The man who wrote this book functions under these conditions pretty much full time.  He is a Jesuit priest and has lived in the middle of the largest gang area in the world for over 25 years.  To me, this in and of itself is a huge success.  People do not stay in hard jobs.  When the book was written, he had buried 168 young people in his community.  Most of them he knew or knew of.  He has been the guy who knocks on the door of the loved one most of those times and watches them crumble.   It doesn’t get much harder than that.  When that much death and sadness pervade in a community, how do you measure success?      

One of the stories he told was about a woman who raised four sons in the projects.  Her son Ronnie evaded joining a gang, success; graduated high school, success. He went into the military and served in Afghanistan, success.  He came home and was shot because he did not give the code answer for not being in a gang.  He said he was a marine.  Fail.

Eventually her son Angel pulled her from her grief, just in time for her to be happy and then devastated when Angel was shot and killed in his front yard.   A gang lost the guy they were chasing but figured Angel would do.

As luck would have it, this woman ended up in the ER, right next to one of the kids in the gang who killed her boys and was possibly involved.  He had been shot himself and was fighting for his life.  Pause here:  how many times on the news, on FB, in front of the school have we heard of a situation where a good person has been wronged and we form our own little revenge gang.  “Let that heartless no good so and so die.  He deserves it.”  I have done it.  I have sat right here on my little couch throne and wished another person dead because my third hand perspective knows everything.

This woman prayed with all her heart that he would live because when she looked at him, blood spurting from everywhere she did not want his mother to endure her pain.  She could never wish that on another person.  Success.

I was so mad when I read her second son had died.  I was so angry when this boy ended up beside her.  I was instantly diffused and left in awe of her grace, so much more powerful than the first tendency for revenge and punishment. 
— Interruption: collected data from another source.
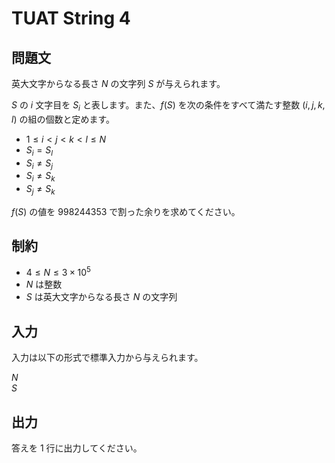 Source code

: # TUAT String 4

## 問題文

英大文字からなる長さ $N$ の文字列 $S$ が与えられます。

$S$ の $i$ 文字目を $S_i$ と表します。また、$f(S)$ を次の条件をすべて満たす整数 $(i, j, k, l)$ の組の個数と定めます。

- $1 \le i < j < k < l \le N$
- $S_i = S_l$
- $S_i \ne S_j$
- $S_i \ne S_k$
- $S_j \ne S_k$

$f(S)$ の値を $998244353$ で割った余りを求めてください。

## 制約

- $4 \le N \le 3 \times 10^5$
- $N$ は整数
- $S$ は英大文字からなる長さ $N$ の文字列

## 入力

入力は以下の形式で標準入力から与えられます。

<div class="code-math">

$N$ \
$S$

</div>

## 出力

答えを $1$ 行に出力してください。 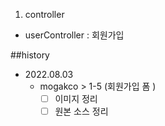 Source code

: 1. controller 
 - userController : 회원가입




##history
- 2022.08.03 
  - mogakco > 1-5 (회원가입 폼 )
    - [ ] 이미지 정리
    - [ ] 원본 소스 정리
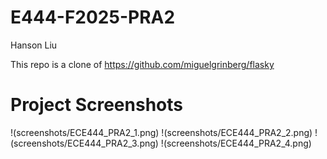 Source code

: # E444-F2025-PRA2

Hanson Liu

This repo is a clone of
https://github.com/miguelgrinberg/flasky

# Project Screenshots

!(screenshots/ECE444_PRA2_1.png)
!(screenshots/ECE444_PRA2_2.png)
!(screenshots/ECE444_PRA2_3.png)
!(screenshots/ECE444_PRA2_4.png)

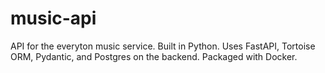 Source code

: # music-api

API for the everyton music service. 
Built in Python. 
Uses FastAPI, Tortoise ORM, Pydantic, and Postgres on the backend. 
Packaged with Docker. 
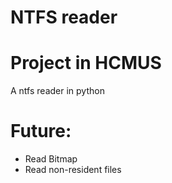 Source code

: # NTFS reader
# Project in HCMUS
 A ntfs reader in python

# Future: 
- Read Bitmap
- Read non-resident files
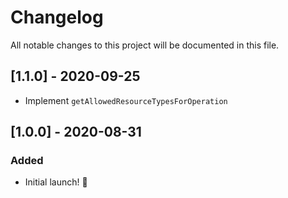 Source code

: # Changelog

All notable changes to this project will be documented in this file.

## [1.1.0] - 2020-09-25

- Implement `getAllowedResourceTypesForOperation`

## [1.0.0] - 2020-08-31

### Added

- Initial launch! :rocket:
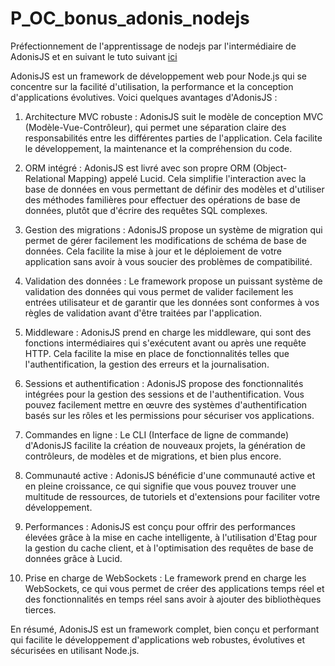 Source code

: # P_OC_bonus_adonis_nodejs

Préfectionnement de l'apprentissage de nodejs par l'intermédiaire de AdonisJS et en suivant 
le tuto suivant [ici](https://grafikart.fr/tutoriels/adonis-decouverte-1998)


AdonisJS est un framework de développement web pour Node.js qui se concentre sur la facilité d'utilisation, la performance et la conception d'applications évolutives. Voici quelques avantages d'AdonisJS :

1. Architecture MVC robuste : AdonisJS suit le modèle de conception MVC (Modèle-Vue-Contrôleur), qui permet une séparation claire des responsabilités entre les différentes parties de l'application. Cela facilite le développement, la maintenance et la compréhension du code.

2. ORM intégré : AdonisJS est livré avec son propre ORM (Object-Relational Mapping) appelé Lucid. Cela simplifie l'interaction avec la base de données en vous permettant de définir des modèles et d'utiliser des méthodes familières pour effectuer des opérations de base de données, plutôt que d'écrire des requêtes SQL complexes.

3. Gestion des migrations : AdonisJS propose un système de migration qui permet de gérer facilement les modifications de schéma de base de données. Cela facilite la mise à jour et le déploiement de votre application sans avoir à vous soucier des problèmes de compatibilité.

4. Validation des données : Le framework propose un puissant système de validation des données qui vous permet de valider facilement les entrées utilisateur et de garantir que les données sont conformes à vos règles de validation avant d'être traitées par l'application.

5. Middleware : AdonisJS prend en charge les middleware, qui sont des fonctions intermédiaires qui s'exécutent avant ou après une requête HTTP. Cela facilite la mise en place de fonctionnalités telles que l'authentification, la gestion des erreurs et la journalisation.

6. Sessions et authentification : AdonisJS propose des fonctionnalités intégrées pour la gestion des sessions et de l'authentification. Vous pouvez facilement mettre en œuvre des systèmes d'authentification basés sur les rôles et les permissions pour sécuriser vos applications.

7. Commandes en ligne : Le CLI (Interface de ligne de commande) d'AdonisJS facilite la création de nouveaux projets, la génération de contrôleurs, de modèles et de migrations, et bien plus encore.

8. Communauté active : AdonisJS bénéficie d'une communauté active et en pleine croissance, ce qui signifie que vous pouvez trouver une multitude de ressources, de tutoriels et d'extensions pour faciliter votre développement.

9. Performances : AdonisJS est conçu pour offrir des performances élevées grâce à la mise en cache intelligente, à l'utilisation d'Etag pour la gestion du cache client, et à l'optimisation des requêtes de base de données grâce à Lucid.

10. Prise en charge de WebSockets : Le framework prend en charge les WebSockets, ce qui vous permet de créer des applications temps réel et des fonctionnalités en temps réel sans avoir à ajouter des bibliothèques tierces.

En résumé, AdonisJS est un framework complet, bien conçu et performant qui facilite le développement d'applications web robustes, évolutives et sécurisées en utilisant Node.js.

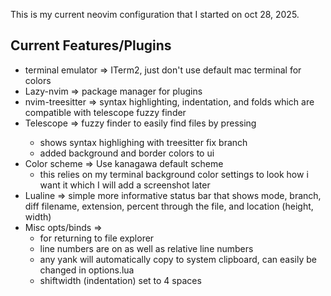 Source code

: This is my current neovim configuration that I started on oct 28, 2025.

Current Features/Plugins
------------------------
- terminal emulator => ITerm2, just don't use default mac terminal for colors
- Lazy-nvim => package manager for plugins
- nvim-treesitter => syntax highlighting, indentation, and folds which are 
  compatible with telescope fuzzy finder
- Telescope => fuzzy finder to easily find files by pressing <space f f>
    - shows syntax highlighing with treesitter fix branch
    - added background and border colors to ui
- Color scheme => Use kanagawa default scheme
    - this relies on my terminal background color settings
      to look how i want it which I will add a screenshot later
- Lualine => simple more informative status bar that shows mode, branch, diff
             filename, extension, percent through the file, and location (height, width)
- Misc opts/binds =>
    - <space c d> for returning to file explorer
    - line numbers are on as well as relative line numbers
    - any yank will automatically copy to system clipboard, can easily 
      be changed in options.lua
    - shiftwidth (indentation) set to 4 spaces


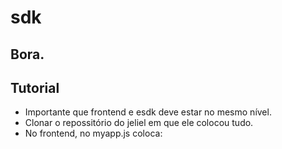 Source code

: # sdk
## Bora.
## Tutorial
* Importante que frontend e esdk deve estar no mesmo nível.
* Clonar o repossitório do jeliel em que ele colocou tudo.
* No frontend, no myapp.js coloca:
> <script>src = "<novo_nome>"<\script>.

* No package.json, em compile 2 coloca o <novo-nome>.
* Mudar email e password em myapp.js de acordo com as regras do Cesar.
* Executar na pasta sdk:
> npm install
> npm run compile1
> npm run compile2

* No evaluator.evaluate eu ponho o algoritmo de adaptação.
* Sempre que mudar algum arquivo tem que dar o compile2, caso seja JS.
 * Se for ts, roda o compile1 antes.

* Já está com a banda atual, aí preciso pesquisar para pôr o bufer e outras.
* Nos eventos de log, verificar se o Logger tá setado, como o primeiro.
* Quando tiver pronto, altera a url no enviroment.js para poder falar com a API direito. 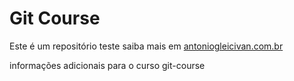 # Git Course

Este é um repositório teste
saiba mais em [antoniogleicivan.com.br](http://antoniogleicivan.com.br)

informações adicionais para o curso git-course
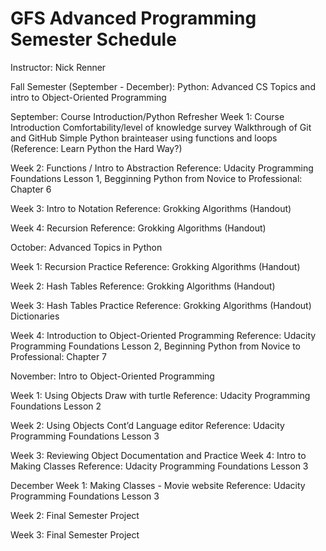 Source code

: # GFS Advanced Programming Semester Schedule
Instructor: Nick Renner

Fall Semester (September - December):
Python: Advanced CS Topics and intro to Object-Oriented Programming

September: Course Introduction/Python Refresher
Week 1: Course Introduction
Comfortability/level of knowledge survey
Walkthrough of Git and GitHub
Simple Python brainteaser using functions and loops 
(Reference: Learn Python the Hard Way?)

Week 2: Functions / Intro to Abstraction
Reference: Udacity Programming Foundations Lesson 1, Begginning Python from Novice to Professional: Chapter 6


Week 3: Intro to Notation
Reference: Grokking Algorithms (Handout)

Week 4: Recursion 
Reference: Grokking Algorithms (Handout)

October: Advanced Topics in Python

Week 1: Recursion Practice
Reference: Grokking Algorithms (Handout)

Week 2: Hash Tables
Reference: Grokking Algorithms (Handout)

Week 3: Hash Tables Practice
Reference: Grokking Algorithms (Handout)
Dictionaries

Week 4: Introduction to Object-Oriented Programming
Reference: Udacity Programming Foundations Lesson 2, Beginning Python from Novice to Professional: Chapter 7

November: Intro to Object-Oriented Programming

Week 1: Using Objects
Draw with turtle 
Reference: Udacity Programming Foundations Lesson 2

Week 2: Using Objects Cont’d
Language editor
Reference: Udacity Programming Foundations Lesson 3

Week 3: Reviewing Object Documentation and Practice
Week 4: Intro to Making Classes
Reference: Udacity Programming Foundations Lesson 3


December
Week 1: Making Classes - Movie website
Reference: Udacity Programming Foundations Lesson 3


Week 2:
Final Semester Project

Week 3: 
Final Semester Project




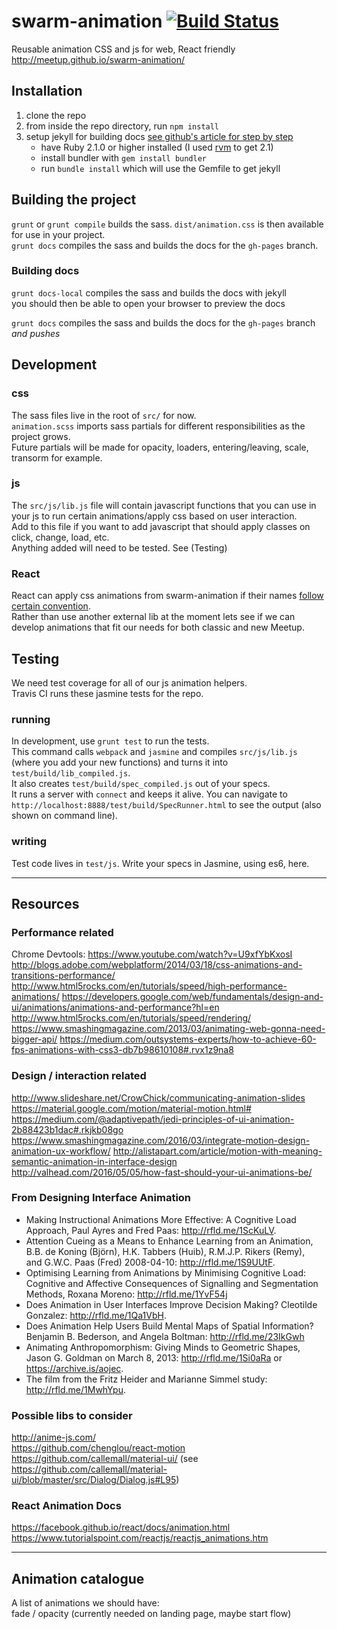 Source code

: # swarm-animation [![Build Status](https://travis-ci.org/unjust/sparklemotion.svg?branch=master)](https://travis-ci.org/unjust/sparklemotion)
Reusable animation CSS and js for web, React friendly
http://meetup.github.io/swarm-animation/

## Installation

1. clone the repo
1. from inside the repo directory, run `npm install`
1. setup jekyll for building docs [see github's article for step by step](https://help.github.com/articles/setting-up-your-github-pages-site-locally-with-jekyll/)
	- have Ruby 2.1.0 or higher installed (I used [rvm](https://github.com/rvm/rvm) to get 2.1)
	- install bundler with `gem install bundler`
	- run `bundle install` which will use the Gemfile to get jekyll


## Building the project
  `grunt` or `grunt compile` builds the sass. `dist/animation.css` is then available for use in your project.   
  `grunt docs` compiles the sass and builds the docs for the `gh-pages` branch.

### Building docs
  `grunt docs-local` compiles the sass and builds the docs with jekyll  
   you should then be able to open your browser to preview the docs

  `grunt docs` compiles the sass and builds the docs for the `gh-pages` branch *and pushes*
 
## Development
### css
   The sass files live in the root of `src/` for now.  
   `animation.scss` imports sass partials for different responsibilities as the project grows.  
   Future partials will be made for opacity, loaders, entering/leaving, scale, transorm for example.  

### js
   The `src/js/lib.js` file will contain javascript functions that you can use in your js to run certain animations/apply css based on user interaction.  
   Add to this file if you want to add javascript that should apply classes on click, change, load, etc.  
   Anything added will need to be tested. See (Testing)  

### React
   React can apply css animations from swarm-animation if their names [follow certain convention](https://facebook.github.io/react/docs/animation.html).  
   Rather than use another external lib at the moment lets see if we can develop animations that fit our needs for both classic and new Meetup.

## Testing
  We need test coverage for all of our js animation helpers.   
  Travis CI runs these jasmine tests for the repo.  
  
### running
  In development, use `grunt test` to run the tests.  
  This command calls `webpack` and `jasmine` and compiles `src/js/lib.js` (where you add your new functions) and turns it into `test/build/lib_compiled.js`.  
  It also creates `test/build/spec_compiled.js` out of your specs.  
  It runs a server with `connect` and keeps it alive. You can navigate to `http://localhost:8888/test/build/SpecRunner.html` to see the output (also shown on command line).

### writing
  Test code lives in `test/js`. Write your specs in Jasmine, using es6, here.

---
## Resources

### Performance related

Chrome Devtools: https://www.youtube.com/watch?v=U9xfYbKxosI  
http://blogs.adobe.com/webplatform/2014/03/18/css-animations-and-transitions-performance/
http://www.html5rocks.com/en/tutorials/speed/high-performance-animations/
https://developers.google.com/web/fundamentals/design-and-ui/animations/animations-and-performance?hl=en
http://www.html5rocks.com/en/tutorials/speed/rendering/
https://www.smashingmagazine.com/2013/03/animating-web-gonna-need-bigger-api/
https://medium.com/outsystems-experts/how-to-achieve-60-fps-animations-with-css3-db7b98610108#.rvx1z9na8

### Design / interaction related

http://www.slideshare.net/CrowChick/communicating-animation-slides
https://material.google.com/motion/material-motion.html#
https://medium.com/@adaptivepath/jedi-principles-of-ui-animation-2b88423b1dac#.rkjkb08go
https://www.smashingmagazine.com/2016/03/integrate-motion-design-animation-ux-workflow/
http://alistapart.com/article/motion-with-meaning-semantic-animation-in-interface-design
http://valhead.com/2016/05/05/how-fast-should-your-ui-animations-be/

### From Designing Interface Animation
* Making Instructional Animations More Effective: A Cognitive Load Approach, Paul Ayres and Fred Paas: http://rfld.me/1ScKuLV. 
* Attention Cueing as a Means to Enhance Learning from an Animation, B.B. de Koning (Björn), H.K. Tabbers (Huib), R.M.J.P. Rikers (Remy),  and G.W.C. Paas (Fred) 2008-04-10: http://rfld.me/1S9UUtF.
* Optimising Learning from Animations by Minimising Cognitive Load: Cognitive and Affective Consequences of Signalling and Segmentation Methods, Roxana Moreno: http://rfld.me/1YvF54j
* Does Animation in User Interfaces Improve Decision Making? Cleotilde Gonzalez: http://rfld.me/1Qa1VbH.
* Does Animation Help Users Build Mental Maps of Spatial Information? Benjamin B. Bederson, and Angela Boltman: http://rfld.me/23IkGwh
* Animating Anthropomorphism: Giving Minds to Geometric Shapes, Jason G. Goldman on March 8, 2013: http://rfld.me/1Si0aRa or https://archive.is/aojec.
* The film from the Fritz Heider and Marianne Simmel study: http://rfld.me/1MwhYpu.

### Possible libs to consider
http://anime-js.com/  
https://github.com/chenglou/react-motion  
https://github.com/callemall/material-ui/ (see https://github.com/callemall/material-ui/blob/master/src/Dialog/Dialog.js#L95)

### React Animation Docs
https://facebook.github.io/react/docs/animation.html  
https://www.tutorialspoint.com/reactjs/reactjs_animations.htm

---

## Animation catalogue

A list of animations we should have:  
fade / opacity (currently needed on landing page, maybe start flow)



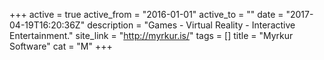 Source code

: +++
active = true
active_from = "2016-01-01"
active_to = ""
date = "2017-04-19T16:20:36Z"
description = "Games - Virtual Reality - Interactive Entertainment."
site_link = "http://myrkur.is/"
tags = []
title = "Myrkur Software"
cat = "M"
+++
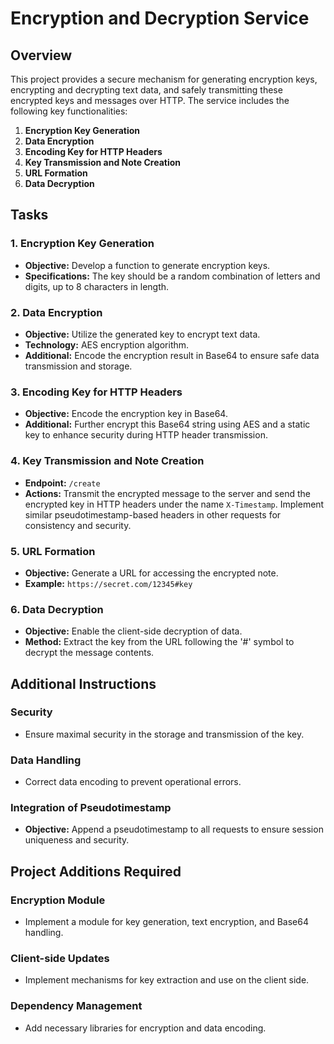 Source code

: # Encryption and Decryption Service

## Overview

This project provides a secure mechanism for generating encryption keys, encrypting and decrypting text data, and safely transmitting these encrypted keys and messages over HTTP. The service includes the following key functionalities:

1. **Encryption Key Generation**
2. **Data Encryption**
3. **Encoding Key for HTTP Headers**
4. **Key Transmission and Note Creation**
5. **URL Formation**
6. **Data Decryption**

## Tasks

### 1. Encryption Key Generation
- **Objective:** Develop a function to generate encryption keys.
- **Specifications:** The key should be a random combination of letters and digits, up to 8 characters in length.

### 2. Data Encryption
- **Objective:** Utilize the generated key to encrypt text data.
- **Technology:** AES encryption algorithm.
- **Additional:** Encode the encryption result in Base64 to ensure safe data transmission and storage.

### 3. Encoding Key for HTTP Headers
- **Objective:** Encode the encryption key in Base64.
- **Additional:** Further encrypt this Base64 string using AES and a static key to enhance security during HTTP header transmission.

### 4. Key Transmission and Note Creation
- **Endpoint:** `/create`
- **Actions:** Transmit the encrypted message to the server and send the encrypted key in HTTP headers under the name `X-Timestamp`. Implement similar pseudotimestamp-based headers in other requests for consistency and security.

### 5. URL Formation
- **Objective:** Generate a URL for accessing the encrypted note.
- **Example:** `https://secret.com/12345#key`

### 6. Data Decryption
- **Objective:** Enable the client-side decryption of data.
- **Method:** Extract the key from the URL following the '#' symbol to decrypt the message contents.

## Additional Instructions

### Security
- Ensure maximal security in the storage and transmission of the key.

### Data Handling
- Correct data encoding to prevent operational errors.

### Integration of Pseudotimestamp
- **Objective:** Append a pseudotimestamp to all requests to ensure session uniqueness and security.

## Project Additions Required

### Encryption Module
- Implement a module for key generation, text encryption, and Base64 handling.

### Client-side Updates
- Implement mechanisms for key extraction and use on the client side.

### Dependency Management
- Add necessary libraries for encryption and data encoding.



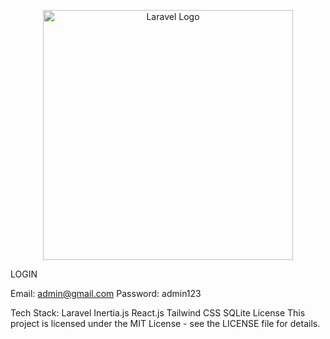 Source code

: <p align="center"><a href="https://laravel.com" target="_blank"><img src="https://raw.githubusercontent.com/laravel/art/master/logo-lockup/5%20SVG/2%20CMYK/1%20Full%20Color/laravel-logolockup-cmyk-red.svg" width="400" alt="Laravel Logo"></a></p>

LOGIN

Email: admin@gmail.com
Password: admin123


Tech Stack:
Laravel
Inertia.js
React.js
Tailwind CSS
SQLite
License
This project is licensed under the MIT License - see the LICENSE file for details.




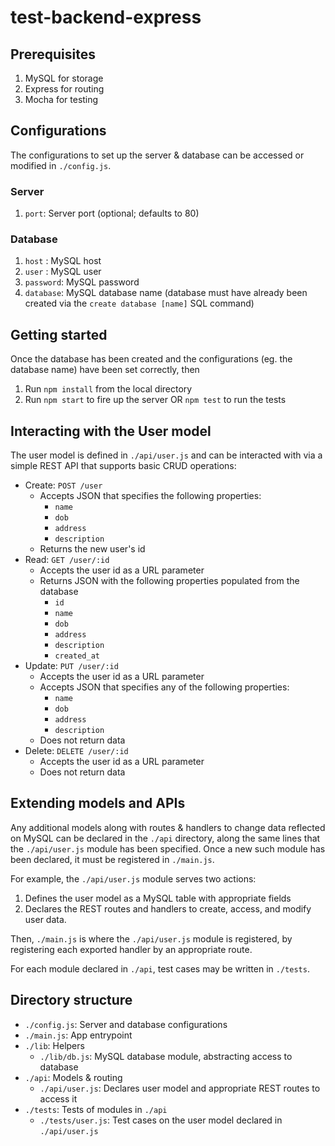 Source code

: # test-backend-express

## Prerequisites
1. MySQL for storage
2. Express for routing
2. Mocha for testing

## Configurations

The configurations to set up the server & database can be accessed or modified in `./config.js`.

### Server
1. `port`: Server port (optional; defaults to 80)

### Database
1. `host`    : MySQL host
2. `user`    : MySQL user
3. `password`: MySQL password
4. `database`: MySQL database name (database must have already been created via the `create database [name]` SQL command)

## Getting started

Once the database has been created and the configurations (eg. the database name) have been set correctly, then
1. Run `npm install` from the local directory
2. Run `npm start` to fire up the server OR `npm test` to run the tests

## Interacting with the User model

The user model is defined in `./api/user.js` and can be interacted with via a simple REST API that supports basic CRUD operations:
* Create: `POST /user`
  * Accepts JSON that specifies the following properties:
    * `name`
    * `dob`
    * `address`
    * `description`
  * Returns the new user's id
* Read: `GET /user/:id`
  * Accepts the user id as a URL parameter
  * Returns JSON with the following properties populated from the database
    * `id`
    * `name`
    * `dob`
    * `address`
    * `description`
    * `created_at`
* Update: `PUT /user/:id`
  * Accepts the user id as a URL parameter
  * Accepts JSON that specifies any of the following properties:
    * `name`
    * `dob`
    * `address`
    * `description`
  * Does not return data
* Delete: `DELETE /user/:id`
  * Accepts the user id as a URL parameter
  * Does not return data

## Extending models and APIs

Any additional models along with routes & handlers to change data reflected on MySQL can be declared in the `./api` directory, along the same lines that the `./api/user.js` module has been specified. Once a new such module has been declared, it must be registered in `./main.js`.

For example, the `./api/user.js` module serves two actions:
1. Defines the user model as a MySQL table with appropriate fields
2. Declares the REST routes and handlers to create, access, and modify user data.

Then, `./main.js` is where the `./api/user.js` module is registered, by registering each exported handler by an appropriate route.

For each module declared in `./api`, test cases may be written in `./tests`.

## Directory structure
* `./config.js`: Server and database configurations
* `./main.js`: App entrypoint
* `./lib`: Helpers
  * `./lib/db.js`: MySQL database module, abstracting access to database
* `./api`: Models & routing
  * `./api/user.js`: Declares user model and appropriate REST routes to access it
* `./tests`: Tests of modules in `./api`
  * `./tests/user.js`: Test cases on the user model declared in `./api/user.js`
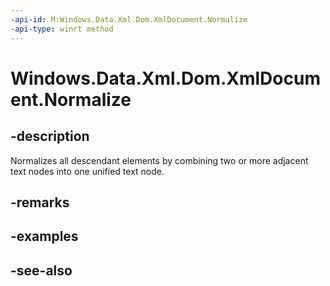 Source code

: ----api-id: M:Windows.Data.Xml.Dom.XmlDocument.Normalize
-api-type: winrt method
---<!-- Method syntaxpublic void Normalize()--># Windows.Data.Xml.Dom.XmlDocument.Normalize## -descriptionNormalizes all descendant elements by combining two or more adjacent text nodes into one unified text node.## -remarks## -examples## -see-also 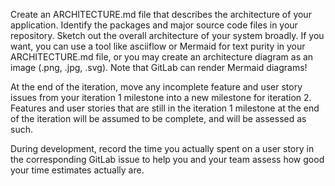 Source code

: Create an ARCHITECTURE.md file that describes the architecture of your application. Identify the packages and major source code files in your repository. Sketch out the overall architecture of your system broadly. If you want, you can use a tool like asciiflow or Mermaid for text purity in your ARCHITECTURE.md file, or you may create an architecture diagram as an image (.png, .jpg, .svg). Note that GitLab can render Mermaid diagrams!

At the end of the iteration, move any incomplete feature and user story issues from your iteration 1 milestone into a new milestone for iteration 2. Features and user stories that are still in the iteration 1 milestone at the end of the iteration will be assumed to be complete, and will be assessed as such.

During development, record the time you actually spent on a user story in the corresponding GitLab issue to help you and your team assess how good your time estimates actually are. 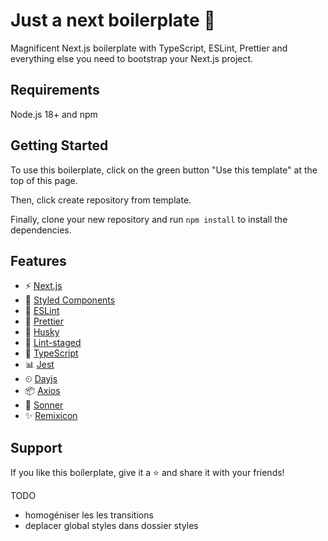 # Just a next boilerplate 💙

Magnificent Next.js boilerplate with TypeScript, ESLint, Prettier and everything else you need to bootstrap your Next.js project.

## Requirements

Node.js 18+ and npm

## Getting Started

To use this boilerplate, click on the green button "Use this template" at the top of this page.

Then, click create repository from template.

Finally, clone your new repository and run `npm install` to install the dependencies.

## Features

- ⚡ [Next.js](https://nextjs.org/)
- 🎨 [Styled Components](https://styled-components.com/)
- 📏 [ESLint](https://eslint.org/)
- 💖 [Prettier](https://prettier.io/)
- 🐶 [Husky](https://github.com/typicode/husky)
- 🚫 [Lint-staged](https://www.npmjs.com/package/lint-staged)
- 📄 [TypeScript](https://www.typescriptlang.org/)
- 📊 [Jest](https://jestjs.io/)
- ⏲ [Dayjs](https://day.js.org/)
- 📦 [Axios](https://axios-http.com/)
- 📝 [Sonner](https://sonner.emilkowal.ski/)
- ✨ [Remixicon](https://remixicon.com/)

## Support

If you like this boilerplate, give it a ⭐️ and share it with your friends!

TODO

- homogéniser les les transitions
- deplacer global styles dans dossier styles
There is a reason the Mother Teresa’s and Gandhi’s and Father G’s of the world are so revered.  They reject what the rest of us think of as success.  They walk a path where the undesirables of this world are embraced.  Where others would lock their doors and put a gun by their bed, the holy of the world leave their doors open and invite everyone in.  They do not let fear and hate drive them.  They succeed living in the raw because even there, they find love and compassion.      

2 comments:

  1. This book sounds inspiring. I wonder why you read it instead of "The True American: Murder and Mercy in Texas" by Anand Giridharadas?

    ReplyDelete
    Replies
    1. Because it was short and styled as small vignettes. It doesn't mean I won't read the other book Dad, it just means I was in the mood for tea and a cookie rather than a giant piece of German chocolate cake.